# [REQUIRED WORK]
For the word "which", find each line in the entries where it occurs and copy that line.

# [DATA RECORDS]

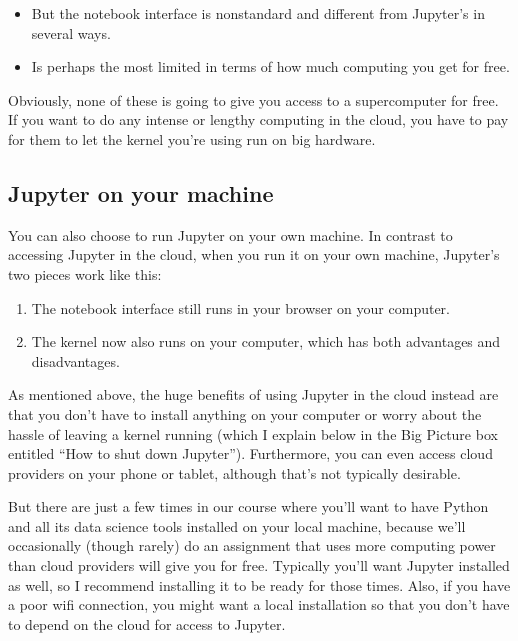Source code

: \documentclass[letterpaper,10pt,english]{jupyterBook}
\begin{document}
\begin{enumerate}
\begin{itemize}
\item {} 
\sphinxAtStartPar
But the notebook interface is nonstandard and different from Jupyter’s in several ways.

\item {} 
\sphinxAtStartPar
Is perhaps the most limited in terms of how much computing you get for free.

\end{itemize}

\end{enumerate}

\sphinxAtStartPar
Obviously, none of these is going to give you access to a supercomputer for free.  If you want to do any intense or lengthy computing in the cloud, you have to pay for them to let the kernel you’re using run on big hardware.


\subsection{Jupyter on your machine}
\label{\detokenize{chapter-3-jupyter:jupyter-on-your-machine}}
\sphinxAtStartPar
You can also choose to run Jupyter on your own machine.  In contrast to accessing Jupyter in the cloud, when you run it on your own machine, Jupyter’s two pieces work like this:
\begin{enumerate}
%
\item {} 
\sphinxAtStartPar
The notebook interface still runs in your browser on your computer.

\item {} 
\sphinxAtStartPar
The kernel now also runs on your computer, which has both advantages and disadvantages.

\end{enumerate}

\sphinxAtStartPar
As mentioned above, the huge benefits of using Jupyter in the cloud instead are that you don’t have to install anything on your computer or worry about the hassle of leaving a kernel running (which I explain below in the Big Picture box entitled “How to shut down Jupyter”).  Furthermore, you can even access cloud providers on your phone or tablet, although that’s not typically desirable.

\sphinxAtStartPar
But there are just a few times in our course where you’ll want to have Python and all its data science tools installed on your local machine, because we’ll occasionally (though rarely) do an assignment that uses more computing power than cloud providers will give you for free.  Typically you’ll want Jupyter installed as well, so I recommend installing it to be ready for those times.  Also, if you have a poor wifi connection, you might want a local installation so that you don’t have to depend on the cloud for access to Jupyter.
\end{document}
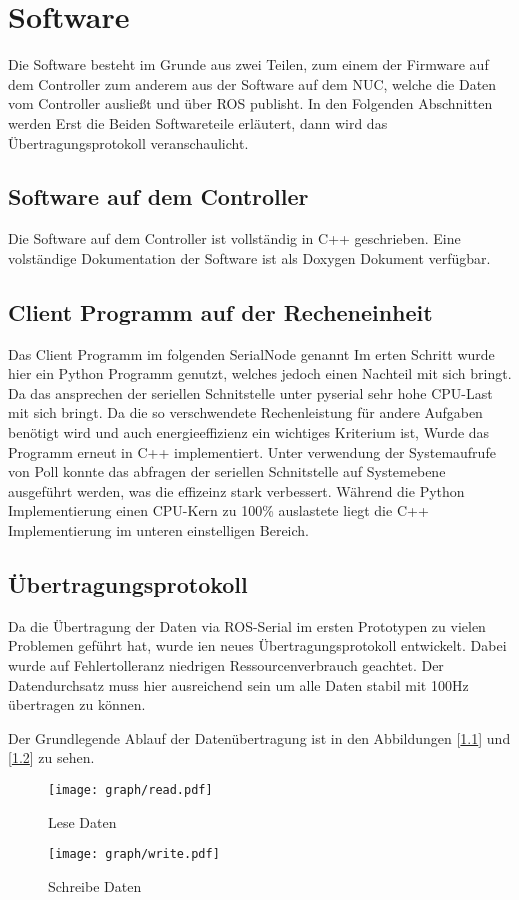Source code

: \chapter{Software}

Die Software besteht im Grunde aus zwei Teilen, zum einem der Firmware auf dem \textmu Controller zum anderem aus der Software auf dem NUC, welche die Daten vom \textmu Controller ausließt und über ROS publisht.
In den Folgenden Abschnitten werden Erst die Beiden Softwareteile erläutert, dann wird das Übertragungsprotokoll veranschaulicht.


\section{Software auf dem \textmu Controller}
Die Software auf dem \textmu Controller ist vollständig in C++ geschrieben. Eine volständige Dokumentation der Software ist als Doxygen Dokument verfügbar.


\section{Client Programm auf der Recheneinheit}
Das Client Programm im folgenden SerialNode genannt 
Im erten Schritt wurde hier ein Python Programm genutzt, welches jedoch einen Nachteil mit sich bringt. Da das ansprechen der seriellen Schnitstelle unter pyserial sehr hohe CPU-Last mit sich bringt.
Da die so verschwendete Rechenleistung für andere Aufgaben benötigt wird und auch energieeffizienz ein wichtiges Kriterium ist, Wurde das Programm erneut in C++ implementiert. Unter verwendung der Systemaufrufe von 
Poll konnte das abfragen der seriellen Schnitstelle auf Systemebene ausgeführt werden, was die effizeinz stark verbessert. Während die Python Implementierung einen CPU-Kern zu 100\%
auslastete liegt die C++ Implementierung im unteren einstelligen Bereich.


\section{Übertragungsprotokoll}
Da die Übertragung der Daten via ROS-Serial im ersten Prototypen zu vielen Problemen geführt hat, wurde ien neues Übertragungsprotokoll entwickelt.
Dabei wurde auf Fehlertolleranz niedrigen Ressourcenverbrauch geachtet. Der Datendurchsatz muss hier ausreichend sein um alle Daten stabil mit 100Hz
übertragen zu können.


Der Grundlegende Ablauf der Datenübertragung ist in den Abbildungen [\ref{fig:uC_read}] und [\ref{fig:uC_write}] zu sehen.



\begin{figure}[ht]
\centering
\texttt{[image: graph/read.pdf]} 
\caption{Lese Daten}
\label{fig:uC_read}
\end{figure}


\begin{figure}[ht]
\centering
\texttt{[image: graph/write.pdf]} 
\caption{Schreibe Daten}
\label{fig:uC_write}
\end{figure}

# [EXERCISE ANSWER]
The kernel now also runs on your computer, which has both advantages and disadvantages.
As mentioned above, the huge benefits of using Jupyter in the cloud instead are that you don’t have to install anything on your computer or worry about the hassle of leaving a kernel running (which I explain below in the Big Picture box entitled “How to shut down Jupyter”).  Furthermore, you can even access cloud providers on your phone or tablet, although that’s not typically desirable.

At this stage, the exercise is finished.